## What is required:
Reproduce the entries shown below only from the line with "scale-out across multiple" down to the line with "with scientific applications", keeping both end lines and copying each one exactly.

+++++

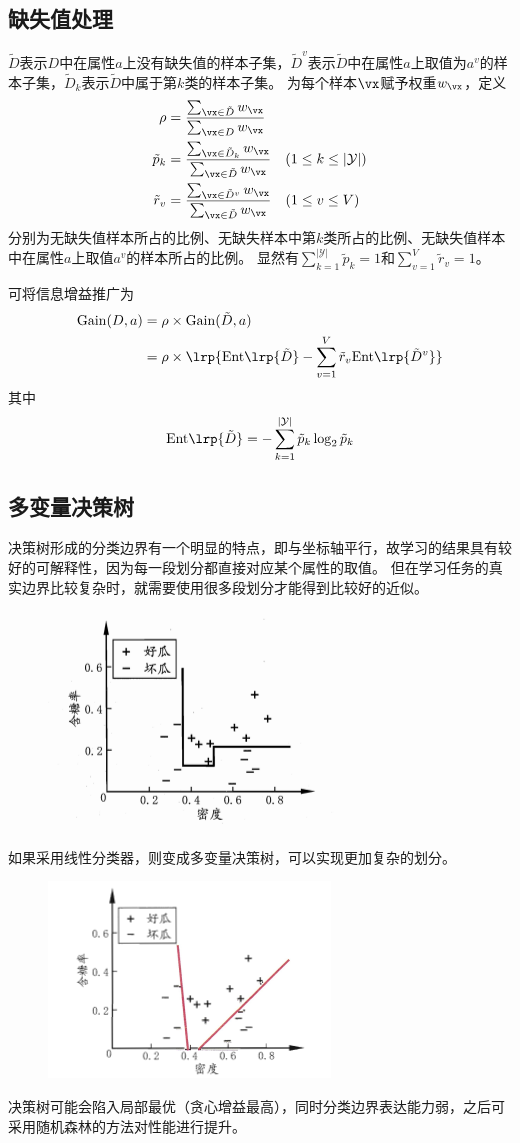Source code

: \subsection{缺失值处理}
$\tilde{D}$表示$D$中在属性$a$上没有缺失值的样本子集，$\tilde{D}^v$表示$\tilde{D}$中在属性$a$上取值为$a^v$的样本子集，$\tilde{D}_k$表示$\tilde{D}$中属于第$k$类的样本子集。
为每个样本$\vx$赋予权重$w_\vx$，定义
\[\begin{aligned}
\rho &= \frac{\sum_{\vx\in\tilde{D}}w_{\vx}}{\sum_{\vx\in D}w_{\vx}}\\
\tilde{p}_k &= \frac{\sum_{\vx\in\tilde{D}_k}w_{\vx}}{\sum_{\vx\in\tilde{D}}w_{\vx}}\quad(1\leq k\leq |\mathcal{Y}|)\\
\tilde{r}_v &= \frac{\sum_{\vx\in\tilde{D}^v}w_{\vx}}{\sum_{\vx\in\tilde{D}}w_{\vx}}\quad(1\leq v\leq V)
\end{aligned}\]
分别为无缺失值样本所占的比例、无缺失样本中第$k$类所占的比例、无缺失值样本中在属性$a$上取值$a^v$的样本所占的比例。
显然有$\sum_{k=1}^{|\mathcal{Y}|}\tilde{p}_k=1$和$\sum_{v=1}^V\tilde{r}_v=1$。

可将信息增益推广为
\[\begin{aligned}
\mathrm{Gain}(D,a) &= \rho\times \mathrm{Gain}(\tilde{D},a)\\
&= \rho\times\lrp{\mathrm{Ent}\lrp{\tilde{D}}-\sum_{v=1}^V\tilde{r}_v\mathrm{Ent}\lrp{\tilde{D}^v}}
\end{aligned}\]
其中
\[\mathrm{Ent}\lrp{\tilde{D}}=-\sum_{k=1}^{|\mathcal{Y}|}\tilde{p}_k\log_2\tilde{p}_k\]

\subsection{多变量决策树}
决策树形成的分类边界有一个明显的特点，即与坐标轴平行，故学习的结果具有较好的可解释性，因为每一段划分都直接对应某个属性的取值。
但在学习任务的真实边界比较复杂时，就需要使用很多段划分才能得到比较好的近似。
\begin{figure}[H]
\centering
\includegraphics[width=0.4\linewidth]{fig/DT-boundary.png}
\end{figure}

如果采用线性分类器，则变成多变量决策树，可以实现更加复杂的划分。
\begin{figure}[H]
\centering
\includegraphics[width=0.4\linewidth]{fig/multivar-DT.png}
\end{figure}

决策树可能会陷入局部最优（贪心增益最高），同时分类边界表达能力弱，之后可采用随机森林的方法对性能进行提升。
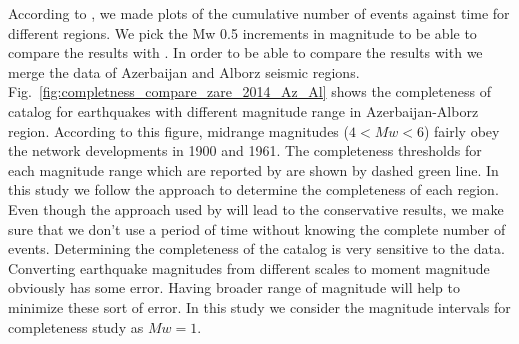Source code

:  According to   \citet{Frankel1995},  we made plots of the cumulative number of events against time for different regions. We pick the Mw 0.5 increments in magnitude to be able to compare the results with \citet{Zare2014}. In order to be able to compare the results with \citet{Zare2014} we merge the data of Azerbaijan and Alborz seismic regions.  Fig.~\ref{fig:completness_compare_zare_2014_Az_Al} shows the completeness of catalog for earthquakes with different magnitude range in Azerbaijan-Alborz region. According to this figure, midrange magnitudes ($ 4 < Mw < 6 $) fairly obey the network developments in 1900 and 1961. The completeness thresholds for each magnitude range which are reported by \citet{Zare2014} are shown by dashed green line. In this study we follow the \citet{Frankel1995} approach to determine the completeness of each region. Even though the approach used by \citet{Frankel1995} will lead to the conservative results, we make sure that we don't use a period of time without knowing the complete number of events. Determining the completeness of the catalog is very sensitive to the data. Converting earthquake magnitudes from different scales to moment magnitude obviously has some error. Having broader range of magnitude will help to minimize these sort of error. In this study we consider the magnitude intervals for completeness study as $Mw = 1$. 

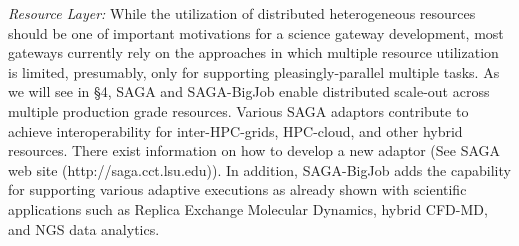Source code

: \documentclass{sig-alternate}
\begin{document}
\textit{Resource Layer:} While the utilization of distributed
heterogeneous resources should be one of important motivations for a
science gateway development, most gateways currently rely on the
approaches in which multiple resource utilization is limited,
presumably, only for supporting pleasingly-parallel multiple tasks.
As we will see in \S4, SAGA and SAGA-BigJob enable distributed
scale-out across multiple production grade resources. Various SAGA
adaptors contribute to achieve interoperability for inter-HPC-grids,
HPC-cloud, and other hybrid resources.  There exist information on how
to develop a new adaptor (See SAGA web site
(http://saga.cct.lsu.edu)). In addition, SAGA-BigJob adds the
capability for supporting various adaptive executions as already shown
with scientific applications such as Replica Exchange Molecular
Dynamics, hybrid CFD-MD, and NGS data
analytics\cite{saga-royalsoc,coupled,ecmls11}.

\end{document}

+++++

## Answer for the task:
scale-out across multiple production grade resources. Various SAGA
adaptors contribute to achieve interoperability for inter-HPC-grids,
HPC-cloud, and other hybrid resources.  There exist information on how
to develop a new adaptor (See SAGA web site
(http://saga.cct.lsu.edu)). In addition, SAGA-BigJob adds the
capability for supporting various adaptive executions as already shown
with scientific applications such as Replica Exchange Molecular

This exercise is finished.